Frate Cappuccino confessore (foto by Aldo Lancioni)

 

Sono domande che offrono l’opportunità di fare un po’ di dogmatica sacramentaria, materia alla quale mi sono molto dedicato assieme alla storia del dogma.

Nei tempi tristi e confusi che stiamo vivendo, noi sacerdoti e teologi dobbiamo fare i conti con la realtà di “cattolici” che spaziano tra il magico-estetico e il fideismo più becero. Grazie ai Social Media molti, raggruppati in fitte legioni di stolti sempre più agguerrite, oltre che peggiori della biblica invasione delle cavallette, si auto-formano di regola a questo modo: prima spiluccano da un blog all’altro, poi si cimentano nell’uso di parole di cui non conoscono neppure il significato etimologico ― ma soprattutto il significato che hanno nel linguaggio filosofico, metafisico e teologico-dogmatico ―, infine salgono sulla cattedra di Facebook o di Twitter per dare lezioni di corretta dottrina a noi teologi, sparando assurdità a raffica, spesso anche in modo violento e aggressivo. E non sempre, purtroppo, si riesce a ridere sulle scempiaggini di questi teologi internetici. Alcune volte sì, altre invece no.

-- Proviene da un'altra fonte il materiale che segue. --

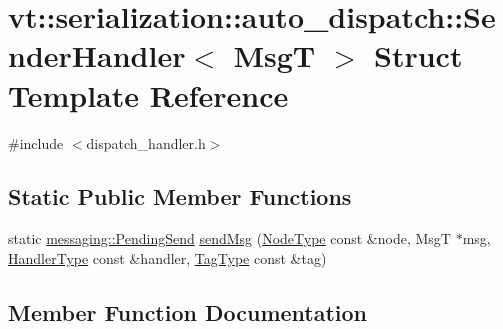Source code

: \hypertarget{structvt_1_1serialization_1_1auto__dispatch_1_1_sender_handler}{}\section{vt\+:\+:serialization\+:\+:auto\+\_\+dispatch\+:\+:Sender\+Handler$<$ MsgT $>$ Struct Template Reference}
\label{structvt_1_1serialization_1_1auto__dispatch_1_1_sender_handler}


{\ttfamily \#include $<$dispatch\+\_\+handler.\+h$>$}

\subsection*{Static Public Member Functions}
\begin{DoxyCompactItemize}
\item 
static \hyperlink{structvt_1_1messaging_1_1_pending_send}{messaging\+::\+Pending\+Send} \hyperlink{structvt_1_1serialization_1_1auto__dispatch_1_1_sender_handler_a4950136f0c28708c49f7d46613d5d43d}{send\+Msg} (\hyperlink{namespacevt_a866da9d0efc19c0a1ce79e9e492f47e2}{Node\+Type} const \&node, MsgT $\ast$msg, \hyperlink{namespacevt_af64846b57dfcaf104da3ef6967917573}{Handler\+Type} const \&handler, \hyperlink{namespacevt_a84ab281dae04a52a4b243d6bf62d0e52}{Tag\+Type} const \&tag)
\end{DoxyCompactItemize}


\subsection{Member Function Documentation}
\mbox{\label{structvt_1_1serialization_1_1auto__dispatch_1_1_sender_handler_a4950136f0c28708c49f7d46613d5d43d}} 
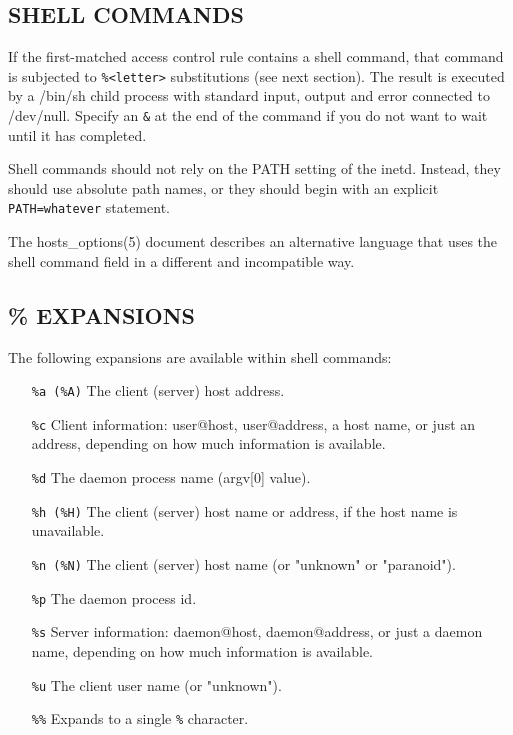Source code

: \documentclass[11pt,twoside,a4paper]{book}
\newcommand{\dsc}{\discretionary{}{}{}}
\begin{document}
\subsection*{SHELL COMMANDS}

If the first-matched access control rule contains a shell command,
that command is subjected to \texttt{\%<letter>} substitutions (see
next section).  The result is executed by a /bin/sh child process with
standard input, output and error connected to /dev/null.  Specify an
\texttt{\&} at the end of the command if you do not want to wait until
it has completed.

Shell commands should not rely on the PATH setting of the inetd.
Instead, they should use absolute path names, or they should begin
with an explicit \texttt{PATH=\dsc{}whatever} statement.

The hosts\_options(5) document describes an alternative language that
uses the shell command field in a different and incompatible way.

\subsection*{\% EXPANSIONS}

The following expansions are available within shell commands:

\begin{itemize}

\item[\tt \%a (\%A)] The client (server) host address.
\item[\tt \%c] Client information: user@host, user@address, a host
name, or just an address, depending on how much information is
available.
\item[\tt \%d] The daemon process name (argv[0] value).
\item[\tt \%h (\%H)]
The client (server) host name or address, if the host name is
unavailable.
\item[\tt \%n (\%N)] The client (server) host name (or "unknown" or
"paranoid").
\item[\tt \%p] The daemon process id.
\item[\tt \%s] Server information: daemon@host, daemon@address, or
just a daemon name, depending on how much information is available.
\item [\tt \%u] The client user name (or "unknown").
\item [\tt \%\%] Expands to a single \texttt{\%} character.

\end{itemize}
\end{document}
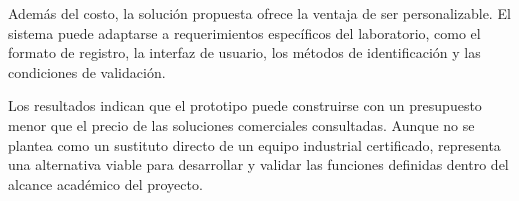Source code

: Además del costo, la solución propuesta ofrece la ventaja de ser personalizable.
El sistema puede adaptarse a requerimientos específicos del laboratorio, como
el formato de registro, la interfaz de usuario, los métodos de identificación
y las condiciones de validación.

Los resultados indican que el prototipo puede construirse con un presupuesto
menor que el precio de las soluciones comerciales consultadas. Aunque no se
plantea como un sustituto directo de un equipo industrial certificado,
representa una alternativa viable para desarrollar y validar las funciones
definidas dentro del alcance académico del proyecto.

Ecco un tipico esempio di bieco e becero fideismo basato sul magico-estetico, della serie … abracadabra la magia è fatta! Una tale ha scritto sulla mia pagina social che «le preghiere recitate in latino sono potentissime e il Demonio proprio non le sopporta», perché ne è terrorizzato.

Per pedagogia, soprattutto per autentica carità cristiana, persone simili non possono essere prese sul serio, vanno prese solo in giro. Cos’altro si potrebbe fare con soggetti che dalle loro cattedre erette sui social media pensano di poter parlare del mistero della grazia divina, della sacramentaria ― che peraltro è il ramo più complesso della teologia dogmatica ― e della disciplina dei Sacramenti, con la leggera disinvoltura con cui si può discutere con la sciampista nella sala del parrucchiere sull’ultimo articolo  pubblicato su un magazine di gossip?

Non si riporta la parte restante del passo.